• [EXERCISE AIM]
Show each line of the entries below in which the word "that" appears.

+++

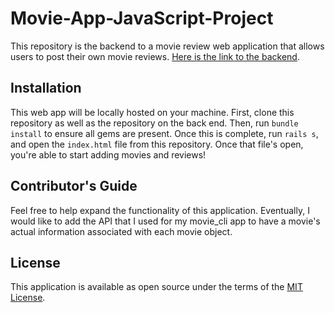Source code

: # Movie-App-JavaScript-Project

This repository is the backend to a movie review web application that allows users to post their own movie reviews. [Here is the link to the backend](https://github.com/atcarter/movieappbackend).

## Installation

This web app will be locally hosted on your machine. First, clone this repository as well as the repository on the back end. Then, run `bundle install` to ensure all gems are present. Once this is complete, run `rails s`, and open the `index.html` file from this repository. Once that file's open, you're able to start adding movies and reviews!

## Contributor's Guide

Feel free to help expand the functionality of this application. Eventually, I would like to add the API that I used for my movie_cli app to have a movie's actual information associated with each movie object.

## License

This application is available as open source under the terms of the [MIT License](http://opensource.org/licenses/MIT).
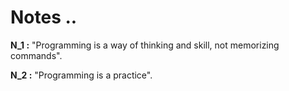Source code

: # Notes ..

**N_1 :** "Programming is a way of thinking and skill, not memorizing commands".

**N_2 :** "Programming is a practice".
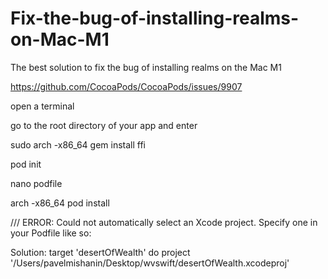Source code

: # Fix-the-bug-of-installing-realms-on-Mac-M1
The best solution to fix the bug of installing realms on the Mac M1

https://github.com/CocoaPods/CocoaPods/issues/9907

open a terminal

go to the root directory of your app and enter

sudo arch -x86_64 gem install ffi

pod init

nano podfile

arch -x86_64 pod install


///
ERROR: Could not automatically select an Xcode project. Specify one in your Podfile like so:

Solution:
target 'desertOfWealth' do
project '/Users/pavelmishanin/Desktop/wvswift/desertOfWealth.xcodeproj'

+++

• [WRITTEN RESPONSE]
This repository is the backend to a movie review web application that allows users to post their own movie reviews. [Here is the link to the backend](https://github.com/atcarter/movieappbackend).
This web app will be locally hosted on your machine. First, clone this repository as well as the repository on the back end. Then, run `bundle install` to ensure all gems are present. Once this is complete, run `rails s`, and open the `index.html` file from this repository. Once that file's open, you're able to start adding movies and reviews!
Feel free to help expand the functionality of this application. Eventually, I would like to add the API that I used for my movie_cli app to have a movie's actual information associated with each movie object.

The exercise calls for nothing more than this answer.